> _Provided data_:
********

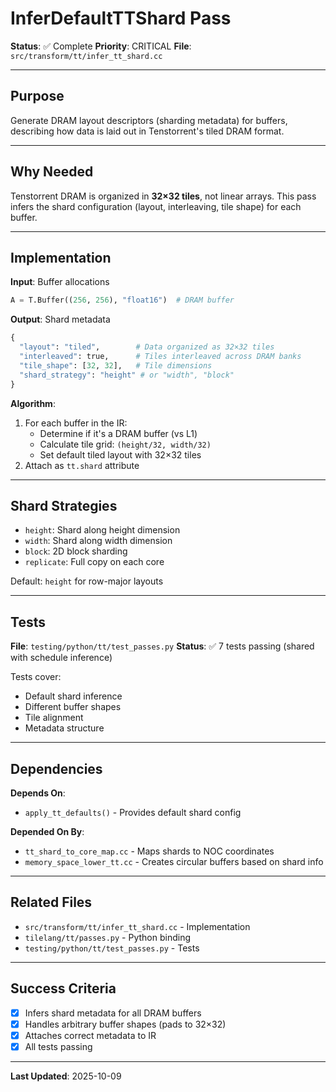 # InferDefaultTTShard Pass

**Status**: ✅ Complete
**Priority**: CRITICAL
**File**: `src/transform/tt/infer_tt_shard.cc`

---

## Purpose

Generate DRAM layout descriptors (sharding metadata) for buffers, describing how data is laid out in Tenstorrent's tiled DRAM format.

---

## Why Needed

Tenstorrent DRAM is organized in **32×32 tiles**, not linear arrays. This pass infers the shard configuration (layout, interleaving, tile shape) for each buffer.

---

## Implementation

**Input**: Buffer allocations
```python
A = T.Buffer((256, 256), "float16")  # DRAM buffer
```

**Output**: Shard metadata
```python
{
  "layout": "tiled",        # Data organized as 32×32 tiles
  "interleaved": true,      # Tiles interleaved across DRAM banks
  "tile_shape": [32, 32],   # Tile dimensions
  "shard_strategy": "height" # or "width", "block"
}
```

**Algorithm**:
1. For each buffer in the IR:
   - Determine if it's a DRAM buffer (vs L1)
   - Calculate tile grid: `(height/32, width/32)`
   - Set default tiled layout with 32×32 tiles
2. Attach as `tt.shard` attribute

---

## Shard Strategies

- `height`: Shard along height dimension
- `width`: Shard along width dimension
- `block`: 2D block sharding
- `replicate`: Full copy on each core

Default: `height` for row-major layouts

---

## Tests

**File**: `testing/python/tt/test_passes.py`
**Status**: ✅ 7 tests passing (shared with schedule inference)

Tests cover:
- Default shard inference
- Different buffer shapes
- Tile alignment
- Metadata structure

---

## Dependencies

**Depends On**:
- `apply_tt_defaults()` - Provides default shard config

**Depended On By**:
- `tt_shard_to_core_map.cc` - Maps shards to NOC coordinates
- `memory_space_lower_tt.cc` - Creates circular buffers based on shard info

---

## Related Files

- `src/transform/tt/infer_tt_shard.cc` - Implementation
- `tilelang/tt/passes.py` - Python binding
- `testing/python/tt/test_passes.py` - Tests

---

## Success Criteria

- [x] Infers shard metadata for all DRAM buffers
- [x] Handles arbitrary buffer shapes (pads to 32×32)
- [x] Attaches correct metadata to IR
- [x] All tests passing

---

**Last Updated**: 2025-10-09
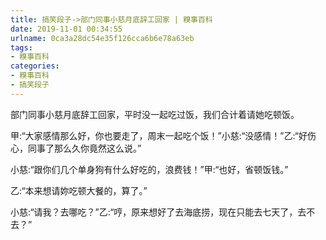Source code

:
 ```yaml
---
title: 搞笑段子->部门同事小慈月底辞工回家 | 糗事百科
date: 2019-11-01 00:34:55
urlname: 0ca3a28dc54e35f126cca6b6e78a63eb
tags: 
- 糗事百科
categories:
- 糗事百科
- 搞笑段子
---
```

部门同事小慈月底辞工回家，平时没一起吃过饭，我们合计着请她吃顿饭。

甲:“大家感情那么好，你也要走了，周末一起吃个饭！”小慈:“没感情！”乙:“好伤心，同事了那么久你竟然这么说。”

小慈:“跟你们几个单身狗有什么好吃的，浪费钱！”甲:“也好，省顿饭钱。”

乙:“本来想请妳吃顿大餐的，算了。”

小慈:“请我？去哪吃？”乙:“哼，原来想好了去海底捞，现在只能去七天了，去不去？”


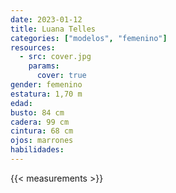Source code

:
 ```yaml
---
date: 2023-01-12
title: Luana Telles
categories: ["modelos", "femenino"]
resources:
  - src: cover.jpg
    params:
      cover: true
gender: femenino
estatura: 1,70 m
edad:
busto: 84 cm
cadera: 99 cm
cintura: 68 cm
ojos: marrones
habilidades:
---
```


{{< measurements >}}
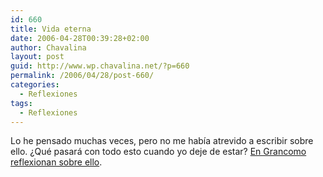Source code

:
 ```yaml
---
id: 660
title: Vida eterna
date: 2006-04-28T00:39:28+02:00
author: Chavalina
layout: post
guid: http://www.wp.chavalina.net/?p=660
permalink: /2006/04/28/post-660/
categories:
  - Reflexiones
tags:
  - Reflexiones
---
```

Lo he pensado muchas veces, pero no me había atrevido a escribir sobre ello. &iquest;Qué pasará con todo esto cuando yo deje de estar? <a href="http://www.grancomo.com/2006/04/28/vida-eterna/" target="_blank">En Grancomo reflexionan sobre ello</a>.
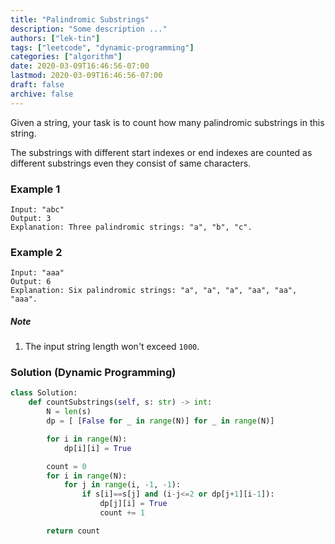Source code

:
 ```yaml
---
title: "Palindromic Substrings"
description: "Some description ..."
authors: ["lek-tin"]
tags: ["leetcode", "dynamic-programming"]
categories: ["algorithm"]
date: 2020-03-09T16:46:56-07:00
lastmod: 2020-03-09T16:46:56-07:00
draft: false
archive: false
---
```

Given a string, your task is to count how many palindromic substrings in this string.  

The substrings with different start indexes or end indexes are counted as different substrings even they consist of same characters.  

### Example 1

```
Input: "abc"
Output: 3
Explanation: Three palindromic strings: "a", "b", "c".
```

### Example 2

```
Input: "aaa"
Output: 6
Explanation: Six palindromic strings: "a", "a", "a", "aa", "aa", "aaa".
```

##### Note

1. The input string length won't exceed `1000`.


### Solution (Dynamic Programming)

```python
class Solution:
    def countSubstrings(self, s: str) -> int:
        N = len(s)
        dp = [ [False for _ in range(N)] for _ in range(N)]

        for i in range(N):
            dp[i][i] = True

        count = 0
        for i in range(N):
            for j in range(i, -1, -1):
                if s[i]==s[j] and (i-j<=2 or dp[j+1][i-1]):
                    dp[j][i] = True
                    count += 1

        return count
```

********

> _What to do_: Search the data above and return each line in which "DRAM" occurs.

> _Solution for this task_:
Generate DRAM layout descriptors (sharding metadata) for buffers, describing how data is laid out in Tenstorrent's tiled DRAM format.
Tenstorrent DRAM is organized in **32×32 tiles**, not linear arrays. This pass infers the shard configuration (layout, interleaving, tile shape) for each buffer.
A = T.Buffer((256, 256), "float16")  # DRAM buffer
  "interleaved": true,      # Tiles interleaved across DRAM banks
   - Determine if it's a DRAM buffer (vs L1)
- [x] Infers shard metadata for all DRAM buffers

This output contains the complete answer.